Neither inter-tribal friends nor neighbors were spared. In fact, as Hatzfeld explains, the Rwanda genocide set new standards for mercilessness. Even though, as Fulgence admits that, in common with Nazi Germany, "Aside from [fines], I know of no case of punishment... for refusing to obey [the order to kill]," the breakdown in individual responsibility was total.

If the interahamwe pressured them to kill, what made them continue was the militia's permission to loot the Tutsis. To farmers weary of a subsistence lifestyle, it was divine providence. "We overflowed with life for this job," claims one.
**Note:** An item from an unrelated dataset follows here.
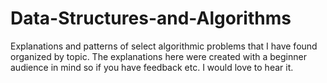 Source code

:# Data-Structures-and-Algorithms
Explanations and patterns of select algorithmic problems that I have found organized by topic. The explanations here were created with a beginner audience in mind so if you have feedback etc. I would love to hear it.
As Hatzfeld explains, each of the ten has become terminally self-involved. Is a narcissist by any other name anything but a sociopath? "I forgot I was killing live people," one says. The regret former President Clinton expressed during his July 23 AIDS visit for his "personal failure" to prevent the slaughter may have been sincere. But its parallel to the self-serving apologies of the ten killers profiled here is eerie.

In fact, any remorse--"my days are steeped in misery"--is superceded by a regret. "In prison and on the hills, everyone is obviously sorry," explains Elie. "But most of the killers are sorry they didn't finish the job."

Just when you're wondering, the ravages of colonialism aside, if any of these guys were raised with religious faith, Hatzfeld hits you with a chapter titled "And God in all this?" "In the marshes," Pancrace says, "pious Christians became ferocious killers." "In the marshes," another chimes in, "you heard no children's cries, not even murmurs... It was miraculous, so to speak."

What was the miracle? That the Tutsis, relegated to the depths of despair, graciously minimized the stress of killing them? As always. religion takes a back seat when the state calls.

Neither would it have been a miracle--because the conflict was clear-cut and unsullied by moral relativism--if the UN or the US saw fit to intervene. But Bill Clinton and Madeline Albright caved into the fear it would become another Somalia.

In fact, the Hutu government may have interpreted withdrawal from Somalia as an invitation to pursue its agenda without fear of retaliation. The killing can then be viewed as a brazen act of defiance against the West: Rwanda's former colonizer Belgium, the UN, and the US.

What can only be characterized as an intellectual delight, unalloyed by ethical concerns, the killers take in reliving their unique experiences becomes wearisome. In fact, because they're more reflective than 90 percent of Americans, Machete Season plays havoc on the it-can't-happen-here defense.

Between Rwanda, the lack of concern Americans demonstrate for the lives of Iraqis, and Islamists' lack of qualms about blowing up their own kind, one feels compelled to rethink. Are those of us who ally ourselves with the forces of humanitarianism making too big a deal out of killing?